▶

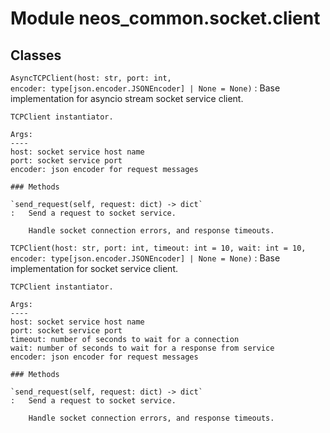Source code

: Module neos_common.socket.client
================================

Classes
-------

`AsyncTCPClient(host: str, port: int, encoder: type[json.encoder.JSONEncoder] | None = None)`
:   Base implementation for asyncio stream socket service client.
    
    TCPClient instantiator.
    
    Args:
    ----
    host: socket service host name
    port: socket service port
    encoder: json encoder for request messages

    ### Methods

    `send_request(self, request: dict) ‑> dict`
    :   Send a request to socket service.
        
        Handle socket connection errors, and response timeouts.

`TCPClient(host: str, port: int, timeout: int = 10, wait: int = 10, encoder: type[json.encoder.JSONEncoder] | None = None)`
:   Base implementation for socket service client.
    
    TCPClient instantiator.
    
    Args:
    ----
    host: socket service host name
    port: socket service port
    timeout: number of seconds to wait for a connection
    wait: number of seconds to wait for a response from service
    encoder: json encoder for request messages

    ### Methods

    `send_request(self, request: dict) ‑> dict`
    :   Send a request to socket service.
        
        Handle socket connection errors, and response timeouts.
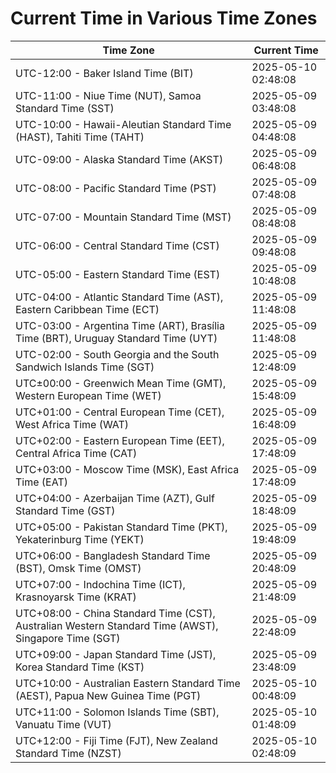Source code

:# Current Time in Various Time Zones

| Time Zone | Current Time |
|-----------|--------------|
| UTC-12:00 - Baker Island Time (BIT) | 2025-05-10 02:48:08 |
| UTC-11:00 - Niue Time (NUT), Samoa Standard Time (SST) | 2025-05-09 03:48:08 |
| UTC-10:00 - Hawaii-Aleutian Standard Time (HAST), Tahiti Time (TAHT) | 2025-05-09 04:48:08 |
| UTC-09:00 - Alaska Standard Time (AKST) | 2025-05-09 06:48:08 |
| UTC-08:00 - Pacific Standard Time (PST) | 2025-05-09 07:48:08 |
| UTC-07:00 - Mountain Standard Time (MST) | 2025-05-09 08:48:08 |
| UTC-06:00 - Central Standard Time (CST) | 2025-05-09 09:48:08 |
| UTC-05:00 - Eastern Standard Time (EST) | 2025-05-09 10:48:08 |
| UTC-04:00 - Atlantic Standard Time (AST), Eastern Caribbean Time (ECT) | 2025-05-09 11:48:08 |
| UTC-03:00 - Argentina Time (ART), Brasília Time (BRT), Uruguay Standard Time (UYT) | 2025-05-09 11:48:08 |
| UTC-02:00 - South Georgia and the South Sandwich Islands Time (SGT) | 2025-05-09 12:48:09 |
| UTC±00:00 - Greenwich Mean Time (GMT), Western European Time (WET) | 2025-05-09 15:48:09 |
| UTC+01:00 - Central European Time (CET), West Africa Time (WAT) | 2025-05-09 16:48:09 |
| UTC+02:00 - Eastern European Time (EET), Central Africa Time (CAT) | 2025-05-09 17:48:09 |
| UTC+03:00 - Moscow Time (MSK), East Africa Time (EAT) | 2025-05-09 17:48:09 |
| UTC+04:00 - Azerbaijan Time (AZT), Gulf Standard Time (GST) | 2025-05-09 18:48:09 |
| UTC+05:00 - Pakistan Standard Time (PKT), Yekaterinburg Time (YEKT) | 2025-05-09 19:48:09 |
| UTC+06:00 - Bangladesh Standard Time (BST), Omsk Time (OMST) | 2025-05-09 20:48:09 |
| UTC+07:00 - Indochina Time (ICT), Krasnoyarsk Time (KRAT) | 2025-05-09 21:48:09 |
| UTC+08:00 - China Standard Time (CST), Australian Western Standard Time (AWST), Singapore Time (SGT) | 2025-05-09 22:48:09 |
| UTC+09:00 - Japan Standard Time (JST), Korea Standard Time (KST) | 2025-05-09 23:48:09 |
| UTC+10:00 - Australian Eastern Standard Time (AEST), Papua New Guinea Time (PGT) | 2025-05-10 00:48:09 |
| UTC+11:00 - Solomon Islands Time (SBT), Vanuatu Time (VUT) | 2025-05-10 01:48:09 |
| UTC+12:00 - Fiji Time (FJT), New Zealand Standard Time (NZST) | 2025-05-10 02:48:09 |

◀

TASK DETAILS — Write out every entry again word for word, without any of the pictures.

TASK SOLUTION —
Source code

: Module neos_common.socket.client
================================

Classes
-------

`AsyncTCPClient(host: str, port: int, encoder: type[json.encoder.JSONEncoder] | None = None)`
:   Base implementation for asyncio stream socket service client.
    
    TCPClient instantiator.
    
    Args:
    ----
    host: socket service host name
    port: socket service port
    encoder: json encoder for request messages

    ### Methods

    `send_request(self, request: dict) ‑> dict`
    :   Send a request to socket service.
        
        Handle socket connection errors, and response timeouts.

`TCPClient(host: str, port: int, timeout: int = 10, wait: int = 10, encoder: type[json.encoder.JSONEncoder] | None = None)`
:   Base implementation for socket service client.
    
    TCPClient instantiator.
    
    Args:
    ----
    host: socket service host name
    port: socket service port
    timeout: number of seconds to wait for a connection
    wait: number of seconds to wait for a response from service
    encoder: json encoder for request messages

    ### Methods

    `send_request(self, request: dict) ‑> dict`
    :   Send a request to socket service.
        
        Handle socket connection errors, and response timeouts.
Source code

:# Current Time in Various Time Zones

| Time Zone | Current Time |
|-----------|--------------|
| UTC-12:00 - Baker Island Time (BIT) | 2025-05-10 02:48:08 |
| UTC-11:00 - Niue Time (NUT), Samoa Standard Time (SST) | 2025-05-09 03:48:08 |
| UTC-10:00 - Hawaii-Aleutian Standard Time (HAST), Tahiti Time (TAHT) | 2025-05-09 04:48:08 |
| UTC-09:00 - Alaska Standard Time (AKST) | 2025-05-09 06:48:08 |
| UTC-08:00 - Pacific Standard Time (PST) | 2025-05-09 07:48:08 |
| UTC-07:00 - Mountain Standard Time (MST) | 2025-05-09 08:48:08 |
| UTC-06:00 - Central Standard Time (CST) | 2025-05-09 09:48:08 |
| UTC-05:00 - Eastern Standard Time (EST) | 2025-05-09 10:48:08 |
| UTC-04:00 - Atlantic Standard Time (AST), Eastern Caribbean Time (ECT) | 2025-05-09 11:48:08 |
| UTC-03:00 - Argentina Time (ART), Brasília Time (BRT), Uruguay Standard Time (UYT) | 2025-05-09 11:48:08 |
| UTC-02:00 - South Georgia and the South Sandwich Islands Time (SGT) | 2025-05-09 12:48:09 |
| UTC±00:00 - Greenwich Mean Time (GMT), Western European Time (WET) | 2025-05-09 15:48:09 |
| UTC+01:00 - Central European Time (CET), West Africa Time (WAT) | 2025-05-09 16:48:09 |
| UTC+02:00 - Eastern European Time (EET), Central Africa Time (CAT) | 2025-05-09 17:48:09 |
| UTC+03:00 - Moscow Time (MSK), East Africa Time (EAT) | 2025-05-09 17:48:09 |
| UTC+04:00 - Azerbaijan Time (AZT), Gulf Standard Time (GST) | 2025-05-09 18:48:09 |
| UTC+05:00 - Pakistan Standard Time (PKT), Yekaterinburg Time (YEKT) | 2025-05-09 19:48:09 |
| UTC+06:00 - Bangladesh Standard Time (BST), Omsk Time (OMST) | 2025-05-09 20:48:09 |
| UTC+07:00 - Indochina Time (ICT), Krasnoyarsk Time (KRAT) | 2025-05-09 21:48:09 |
| UTC+08:00 - China Standard Time (CST), Australian Western Standard Time (AWST), Singapore Time (SGT) | 2025-05-09 22:48:09 |
| UTC+09:00 - Japan Standard Time (JST), Korea Standard Time (KST) | 2025-05-09 23:48:09 |
| UTC+10:00 - Australian Eastern Standard Time (AEST), Papua New Guinea Time (PGT) | 2025-05-10 00:48:09 |
| UTC+11:00 - Solomon Islands Time (SBT), Vanuatu Time (VUT) | 2025-05-10 01:48:09 |
| UTC+12:00 - Fiji Time (FJT), New Zealand Standard Time (NZST) | 2025-05-10 02:48:09 |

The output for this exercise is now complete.